A detailed list of ingredients is the start point for ‘smart menus’ that allow sophisticated personalisation options. Menu engineering is a “hot topic” for the hospitality industry, although most applications so far are implemented with the intention to favour the business rather than the user.
Listing ingredients can potentially benefit a company’s website, especially when search engines are moving from keyword to semantic search algorithms. Moreover, with the increase in the use of artificial intelligence applications and internet of things, the relevance of providing information along semantic markup can help “smart agents” understand which menu items fit within one’s diet.
Food apps can improve their interface considerably by giving restaurants the option or requirement to provide ingredient information for their dishes, and so implementing filter options and personalisation accordingly.
suggestions for future investigation
Extend the sample size to verify results, particularly among groups with diets related to religion and culture.
Use alternative measures for Consumer Trust and UX, so as to compare the results with the ones reported in this study.
Further investigate which types of usability improvements can be of added value to populations with dietary requirements.
Compare different versions of digital menus among groups with special diet needs.
WHAT I LEARNED
This project allowed me to get more comfortable in running interviews by myself, while exploring alternative methods I had not used so far, such as instant messaging interview.
However, what I have truly enjoyed was being able to sharpen my knowledge of statistics.
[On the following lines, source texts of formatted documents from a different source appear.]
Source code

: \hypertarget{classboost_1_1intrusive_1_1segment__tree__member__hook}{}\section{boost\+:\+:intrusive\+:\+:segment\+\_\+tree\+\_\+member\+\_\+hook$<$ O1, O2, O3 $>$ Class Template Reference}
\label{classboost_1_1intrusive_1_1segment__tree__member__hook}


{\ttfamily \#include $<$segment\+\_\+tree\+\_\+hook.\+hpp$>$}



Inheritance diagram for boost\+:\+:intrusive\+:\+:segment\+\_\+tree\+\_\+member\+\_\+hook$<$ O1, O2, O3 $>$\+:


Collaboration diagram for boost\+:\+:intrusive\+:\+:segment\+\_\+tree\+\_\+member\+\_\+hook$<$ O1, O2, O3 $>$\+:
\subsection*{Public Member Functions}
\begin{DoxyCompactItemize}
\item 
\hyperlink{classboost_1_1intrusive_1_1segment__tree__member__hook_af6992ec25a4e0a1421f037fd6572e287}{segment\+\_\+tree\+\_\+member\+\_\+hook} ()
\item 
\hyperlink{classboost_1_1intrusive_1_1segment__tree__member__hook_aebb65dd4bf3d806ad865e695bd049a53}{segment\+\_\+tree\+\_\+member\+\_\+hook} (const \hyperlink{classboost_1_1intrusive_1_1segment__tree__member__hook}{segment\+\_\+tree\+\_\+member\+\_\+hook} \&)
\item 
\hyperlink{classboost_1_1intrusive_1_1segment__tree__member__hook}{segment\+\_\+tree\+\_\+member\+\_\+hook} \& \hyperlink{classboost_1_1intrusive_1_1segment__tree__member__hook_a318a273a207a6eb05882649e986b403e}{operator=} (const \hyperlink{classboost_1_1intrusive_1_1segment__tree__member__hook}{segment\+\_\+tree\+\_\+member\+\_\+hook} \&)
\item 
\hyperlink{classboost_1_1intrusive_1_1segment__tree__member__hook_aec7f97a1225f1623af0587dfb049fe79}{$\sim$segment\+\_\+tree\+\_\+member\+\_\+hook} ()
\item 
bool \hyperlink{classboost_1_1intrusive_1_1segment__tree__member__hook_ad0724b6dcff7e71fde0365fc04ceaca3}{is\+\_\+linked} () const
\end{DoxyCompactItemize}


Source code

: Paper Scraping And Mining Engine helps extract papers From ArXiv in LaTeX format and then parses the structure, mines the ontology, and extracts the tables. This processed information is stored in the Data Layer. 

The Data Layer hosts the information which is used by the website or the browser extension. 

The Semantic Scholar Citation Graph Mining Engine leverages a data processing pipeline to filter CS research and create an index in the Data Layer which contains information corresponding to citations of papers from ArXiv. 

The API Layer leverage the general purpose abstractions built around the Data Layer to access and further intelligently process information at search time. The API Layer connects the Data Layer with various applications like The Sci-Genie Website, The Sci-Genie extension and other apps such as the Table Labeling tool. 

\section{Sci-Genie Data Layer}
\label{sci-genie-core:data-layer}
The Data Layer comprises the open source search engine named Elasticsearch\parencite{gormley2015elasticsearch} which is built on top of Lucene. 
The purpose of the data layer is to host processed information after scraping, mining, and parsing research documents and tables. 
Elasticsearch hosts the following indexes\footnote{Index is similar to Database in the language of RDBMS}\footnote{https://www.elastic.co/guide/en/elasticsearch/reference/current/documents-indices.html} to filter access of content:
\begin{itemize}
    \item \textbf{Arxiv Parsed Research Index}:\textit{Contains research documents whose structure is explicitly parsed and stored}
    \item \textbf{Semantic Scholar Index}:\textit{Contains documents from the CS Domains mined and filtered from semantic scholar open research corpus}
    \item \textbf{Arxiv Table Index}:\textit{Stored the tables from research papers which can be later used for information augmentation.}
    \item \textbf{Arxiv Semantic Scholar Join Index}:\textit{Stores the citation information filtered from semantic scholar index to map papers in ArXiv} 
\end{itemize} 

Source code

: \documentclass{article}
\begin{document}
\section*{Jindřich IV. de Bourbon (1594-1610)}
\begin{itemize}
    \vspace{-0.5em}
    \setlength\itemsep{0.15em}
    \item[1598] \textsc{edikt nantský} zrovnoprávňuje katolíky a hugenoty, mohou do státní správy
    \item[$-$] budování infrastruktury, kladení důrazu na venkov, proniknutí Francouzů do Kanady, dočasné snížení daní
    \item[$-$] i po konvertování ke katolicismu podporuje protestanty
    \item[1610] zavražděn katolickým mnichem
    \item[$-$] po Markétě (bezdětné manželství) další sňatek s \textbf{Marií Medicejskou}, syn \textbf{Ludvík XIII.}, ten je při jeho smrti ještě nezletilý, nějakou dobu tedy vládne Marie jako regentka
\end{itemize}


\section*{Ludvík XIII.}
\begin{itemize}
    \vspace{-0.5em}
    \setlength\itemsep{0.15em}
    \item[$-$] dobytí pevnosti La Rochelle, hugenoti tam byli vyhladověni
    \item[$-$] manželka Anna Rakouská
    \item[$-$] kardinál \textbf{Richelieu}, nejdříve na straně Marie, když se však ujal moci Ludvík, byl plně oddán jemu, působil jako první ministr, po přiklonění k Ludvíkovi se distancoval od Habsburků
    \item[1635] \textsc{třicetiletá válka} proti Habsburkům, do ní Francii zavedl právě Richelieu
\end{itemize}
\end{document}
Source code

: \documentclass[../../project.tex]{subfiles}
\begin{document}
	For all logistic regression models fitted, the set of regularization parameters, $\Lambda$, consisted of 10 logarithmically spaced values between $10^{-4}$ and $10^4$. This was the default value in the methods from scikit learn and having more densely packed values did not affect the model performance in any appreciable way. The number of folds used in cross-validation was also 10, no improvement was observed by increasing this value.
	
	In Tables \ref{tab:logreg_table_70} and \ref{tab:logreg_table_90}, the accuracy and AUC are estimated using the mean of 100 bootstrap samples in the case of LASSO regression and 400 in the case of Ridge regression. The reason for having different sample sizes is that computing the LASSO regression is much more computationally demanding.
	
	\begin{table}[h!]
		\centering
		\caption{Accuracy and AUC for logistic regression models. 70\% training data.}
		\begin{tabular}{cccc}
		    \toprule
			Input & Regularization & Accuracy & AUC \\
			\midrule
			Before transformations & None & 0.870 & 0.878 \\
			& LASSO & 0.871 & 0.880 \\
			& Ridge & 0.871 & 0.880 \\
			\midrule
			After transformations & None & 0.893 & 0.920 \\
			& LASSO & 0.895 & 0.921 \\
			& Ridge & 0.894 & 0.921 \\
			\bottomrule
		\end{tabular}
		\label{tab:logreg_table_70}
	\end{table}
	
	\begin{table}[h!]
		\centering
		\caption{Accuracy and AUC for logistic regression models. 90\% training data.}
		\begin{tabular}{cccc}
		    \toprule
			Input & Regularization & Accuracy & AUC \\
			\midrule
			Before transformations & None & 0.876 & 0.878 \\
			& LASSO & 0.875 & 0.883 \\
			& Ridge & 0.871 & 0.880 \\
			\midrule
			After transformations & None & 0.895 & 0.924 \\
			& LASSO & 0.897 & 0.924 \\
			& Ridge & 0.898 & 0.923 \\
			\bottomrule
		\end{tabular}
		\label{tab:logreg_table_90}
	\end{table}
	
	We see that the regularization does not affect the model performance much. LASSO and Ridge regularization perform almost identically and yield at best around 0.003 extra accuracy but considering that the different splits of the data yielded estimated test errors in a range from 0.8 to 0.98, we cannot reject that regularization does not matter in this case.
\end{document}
It has been a challenge to review concepts I have not used for a long time, while learning so much along the way… As it usually goes within statistics, I heard a lot “it depends” from my supervisor, which would bring initial confusion and frustration. Nevertheless, seeing the results shaping form over the weeks brought me profound joy.
Last, I was also very curious about exploring the method of Self-Concept as a measurement of UX ????